The following information has been provided to assist you in appropriate administration of your project. Failure to comply with these guidelines could result in audit disallowances requiring the return of some or all of your federal funds. Please read these guidelines carefully and direct any questions you might have to the Controller's Office (2302).

What is time and effort certification?

Time and effort certification is a method of comparing the estimated percent of time spent by an employee on a federal project with the actual percent of time. The estimated percent of time is taken from payroll records. Each employee paid from federal funds or used for cost sharing purposes must certify the accuracy of the estimated time.

Who is included in this process?

All classified and unclassified staff.

What is the frequency of certification?

Classified staff and LTEs must be certified monthly.

Unclassified annual staff -- twice annually: December 31 and June 30

Unclassified academic year staff (including graduate assistants)

  • End of fall semester
  • January Interim
  • End of spring semester
  • End of summer

Who must sign certifications?

Anyone with first-hand knowledge of 100% of the employee's workload. It is preferred that the employee sign the certification. The principal investigator may also sign, but primary reliance is on the employee's judgment of his/her workload.

Miscellaneous Information.

Certification must be signed and returned to the Office of Grants Administration within 30 days of date of preparation.

Variances of actual effort to estimated effort in excess of ± 5% require a salary cash transfer to correct accounting and payroll records. This will be monitored in the Controller's Office.

Accounting codes for Federal projects requiring cost sharing will not be released to principal investigators until cost sharing is identified. Specific employees will have to be named and their funding source identified.

Cash transfer requests for non-salary items must be originated by the principal investigator within 90 days of the payment date.

Salary cash transfer requests must be originated by the principal investigator and approved by the Controller or the Assistant Chancellor for Fiscal and Administrative Services. These requests should be initiated within 30 days of the payment date or within 30 days of the end of the certification period in which the error occurred.

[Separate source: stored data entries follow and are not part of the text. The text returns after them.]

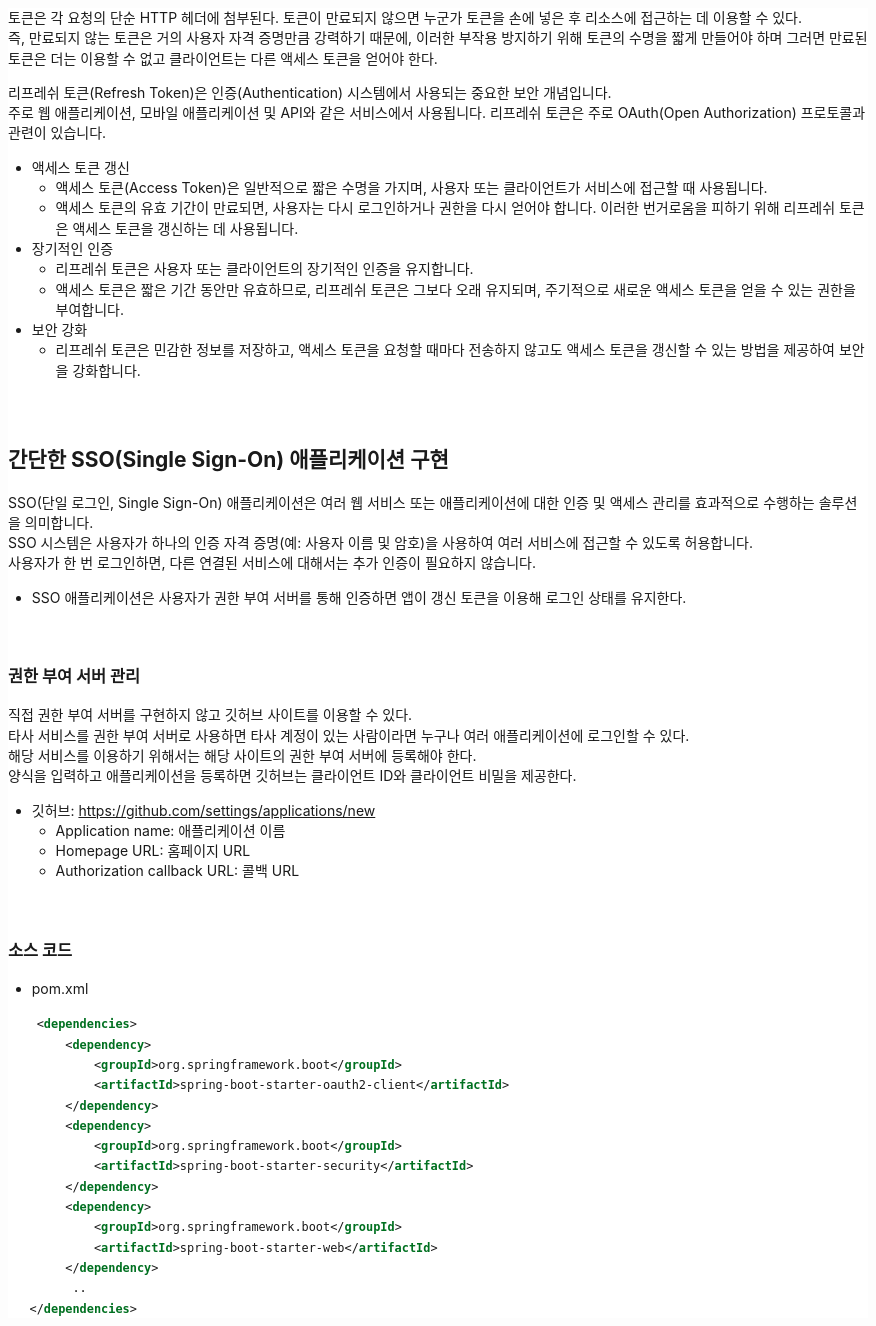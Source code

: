 토큰은 각 요청의 단순 HTTP 헤더에 첨부된다. 토큰이 만료되지 않으면 누군가 토큰을 손에 넣은 후 리소스에 접근하는 데 이용할 수 있다.  
즉, 만료되지 않는 토큰은 거의 사용자 자격 증명만큼 강력하기 때문에, 이러한 부작용 방지하기 위해 토큰의 수명을 짧게 만들어야 하며 그러면 만료된 토큰은 더는 이용할 수 없고 클라이언트는 다른 액세스 토큰을 얻어야 한다.  

리프레쉬 토큰(Refresh Token)은 인증(Authentication) 시스템에서 사용되는 중요한 보안 개념입니다.  
주로 웹 애플리케이션, 모바일 애플리케이션 및 API와 같은 서비스에서 사용됩니다. 리프레쉬 토큰은 주로 OAuth(Open Authorization) 프로토콜과 관련이 있습니다.  

 - 액세스 토큰 갱신
   - 액세스 토큰(Access Token)은 일반적으로 짧은 수명을 가지며, 사용자 또는 클라이언트가 서비스에 접근할 때 사용됩니다.
   - 액세스 토큰의 유효 기간이 만료되면, 사용자는 다시 로그인하거나 권한을 다시 얻어야 합니다. 이러한 번거로움을 피하기 위해 리프레쉬 토큰은 액세스 토큰을 갱신하는 데 사용됩니다.
 - 장기적인 인증
   - 리프레쉬 토큰은 사용자 또는 클라이언트의 장기적인 인증을 유지합니다.
   - 액세스 토큰은 짧은 기간 동안만 유효하므로, 리프레쉬 토큰은 그보다 오래 유지되며, 주기적으로 새로운 액세스 토큰을 얻을 수 있는 권한을 부여합니다.
 - 보안 강화
   - 리프레쉬 토큰은 민감한 정보를 저장하고, 액세스 토큰을 요청할 때마다 전송하지 않고도 액세스 토큰을 갱신할 수 있는 방법을 제공하여 보안을 강화합니다.

<br/>

## 간단한 SSO(Single Sign-On) 애플리케이션 구현

SSO(단일 로그인, Single Sign-On) 애플리케이션은 여러 웹 서비스 또는 애플리케이션에 대한 인증 및 액세스 관리를 효과적으로 수행하는 솔루션을 의미합니다.  
SSO 시스템은 사용자가 하나의 인증 자격 증명(예: 사용자 이름 및 암호)을 사용하여 여러 서비스에 접근할 수 있도록 허용합니다.  
사용자가 한 번 로그인하면, 다른 연결된 서비스에 대해서는 추가 인증이 필요하지 않습니다.  
 - SSO 애플리케이션은 사용자가 권한 부여 서버를 통해 인증하면 앱이 갱신 토큰을 이용해 로그인 상태를 유지한다.

<br/>

### 권한 부여 서버 관리

직접 권한 부여 서버를 구현하지 않고 깃허브 사이트를 이용할 수 있다.  
타사 서비스를 권한 부여 서버로 사용하면 타사 계정이 있는 사람이라면 누구나 여러 애플리케이션에 로그인할 수 있다.  
해당 서비스를 이용하기 위해서는 해당 사이트의 권한 부여 서버에 등록해야 한다.  
양식을 입력하고 애플리케이션을 등록하면 깃허브는 클라이언트 ID와 클라이언트 비밀을 제공한다.  

 - 깃허브: https://github.com/settings/applications/new
   - Application name: 애플리케이션 이름
   - Homepage URL: 홈페이지 URL
   - Authorization callback URL: 콜백 URL

<br/>

### 소스 코드

 - pom.xml
```XML
    <dependencies>
        <dependency>
            <groupId>org.springframework.boot</groupId>
            <artifactId>spring-boot-starter-oauth2-client</artifactId>
        </dependency>
        <dependency>
            <groupId>org.springframework.boot</groupId>
            <artifactId>spring-boot-starter-security</artifactId>
        </dependency>
        <dependency>
            <groupId>org.springframework.boot</groupId>
            <artifactId>spring-boot-starter-web</artifactId>
        </dependency>
         ..
   </dependencies>
```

Certification must equal 100% of employee's time and effort in all cases (i.e., a 50% time employee paid solely from one grant would certify 100% of his/her effort on that grant.

The employee must fill in the "actual percentage of total effort" column on the personnel activity reports.

Indirect Costs for Graduate Student Supported Research

In recognizing that funded graduate student projects are of benefit to the student, the knowledge base, and the institution, in those cases where funds are received as a result of a non-competitive grant or contract that are for the purpose of funding research projects for UW-Green Bay graduate students, the institutional policy is established to allow the Chancellor, or designee, to waive the collection of indirect costs as they apply to student salaries, stipends, and/or tuition costs.